I'm just as shy as you, trust me. I don't know how to kiss, I barely know how to hug. I'm waiting for my first kiss. I don't expect anything "romantic," cause I'm not into all that shit. I like subtle things, laid back, not all romance.
But the holidays are coming up, so I'm hoping to get to know him a bit better without my heart nearly jumping into my throat and making me choke on my own spit.
He always comes over for Thanksgiving and Christmas and Halloween. And last Christmas, my aunt literally squished us together in a hug. He hugged back and I didn't wanna let go, but I had to.
Can I be anymore obvious?
I know he loves fantasy books just like me. In fact, he bought me the rest of the Divergent Trilogy for Christmas last year.
And when that happened, my cousin shouted, "Boyfriend and Girlfriend!"

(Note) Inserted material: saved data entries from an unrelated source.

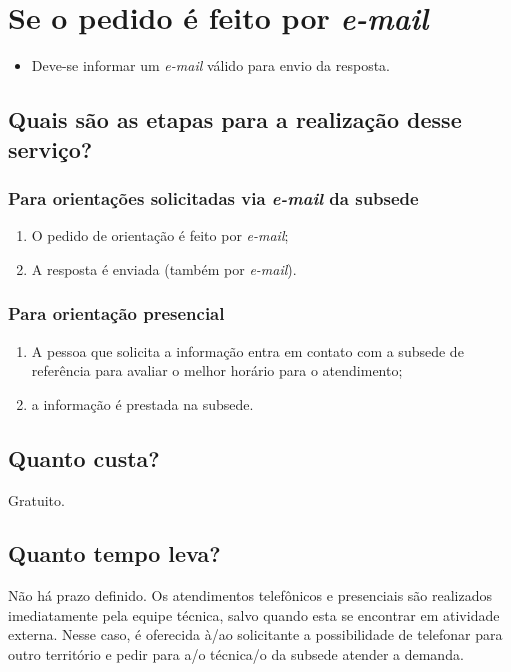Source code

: \chapter{Se o pedido é feito por \emph{e-mail}}

\begin{itemize}
  \item  Deve-se informar um \emph{e-mail} válido para envio da resposta.
\end{itemize}

\section{Quais são as etapas para a realização desse serviço?}

\subsection{Para orientações solicitadas via \emph{e-mail} da subsede}

\begin{enumerate}
  \item  O pedido de orientação é feito por \emph{e-mail};
  \item  A resposta é enviada (também por \emph{e-mail}).
\end{enumerate}

\subsection{Para orientação presencial}

\begin{enumerate}
  \item  A pessoa que solicita a informação entra em contato com a subsede de  referência para avaliar o melhor horário para o atendimento;
  \item  a informação é prestada na subsede.
\end{enumerate}

\section{Quanto custa?}

Gratuito.

\section{Quanto tempo leva?}

Não há prazo definido. Os atendimentos telefônicos e presenciais são realizados imediatamente pela equipe técnica, salvo quando esta se encontrar em atividade externa. Nesse caso, é oferecida à/ao solicitante a possibilidade de telefonar para outro território e pedir para a/o técnica/o da subsede atender a demanda.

We both never said anything but we were both smiling and blushing. I just pretended like it never happened. But I wish it was real, him and I.
We'll see what happens later on with us. If I can keep a straight face and prevent myself from shaking when I talk to him, maybe I can see who he really likes. I just don't wanna get my hopes up too high in fear of being totally crushed and my self esteem plummets even further to the core of the Earth than it already is right now.
I'm dreading to ever hear the words, "I just wanna be friends" or "I'm sorry, but I don't want to date you."
I see how he looks at me, and it seems he wants to come up to me, but I'm not sure of anything just yet.
I've been to his house many times, I just went to his house for his mom's birthday last month. Even though my anxiety went through the roof, it was fun when I finally warmed up and was playing games with him. We were just talking and laughing everything we saw.
He raised his voice for the first time, or the first time I'd ever heard. His sister and little cousins were being loud, and we couldn't hear the Bop-it, so he yelled at her to shut up.
He was laughing and I was, too. I had the most fun in a very long time that night, and I was upset when I had to leave because of my aunt, who was by my side the entire night.
He'll come up to me if he sees me by myself, and we actually ate together on Christmas Eve, right before we opened gifts. We were just talking and laughing. It was honestly one of the best nights of my life.
At the end of that night, I ended up passed out in my room with Insurgent by my side. It was the only thing I really wanted that year, and he got it for me.
You don't know how wide I'm smiling right now!
And then on Sunday when he called me and personally invited me to his house for the party, it made me really smile. But then I couldn't go. -.- Thanks, Mom.
Anyway, there you go. There's a lot more moments, but those are the main ones. This already too long and I've got class at nine am.
Feel free to comment on what you thought of this or what you think of him based on what I told you.
This is not edited, sorry. I'm too busy smiling and yawning.
~
FAM: This is the only real crush I've ever had.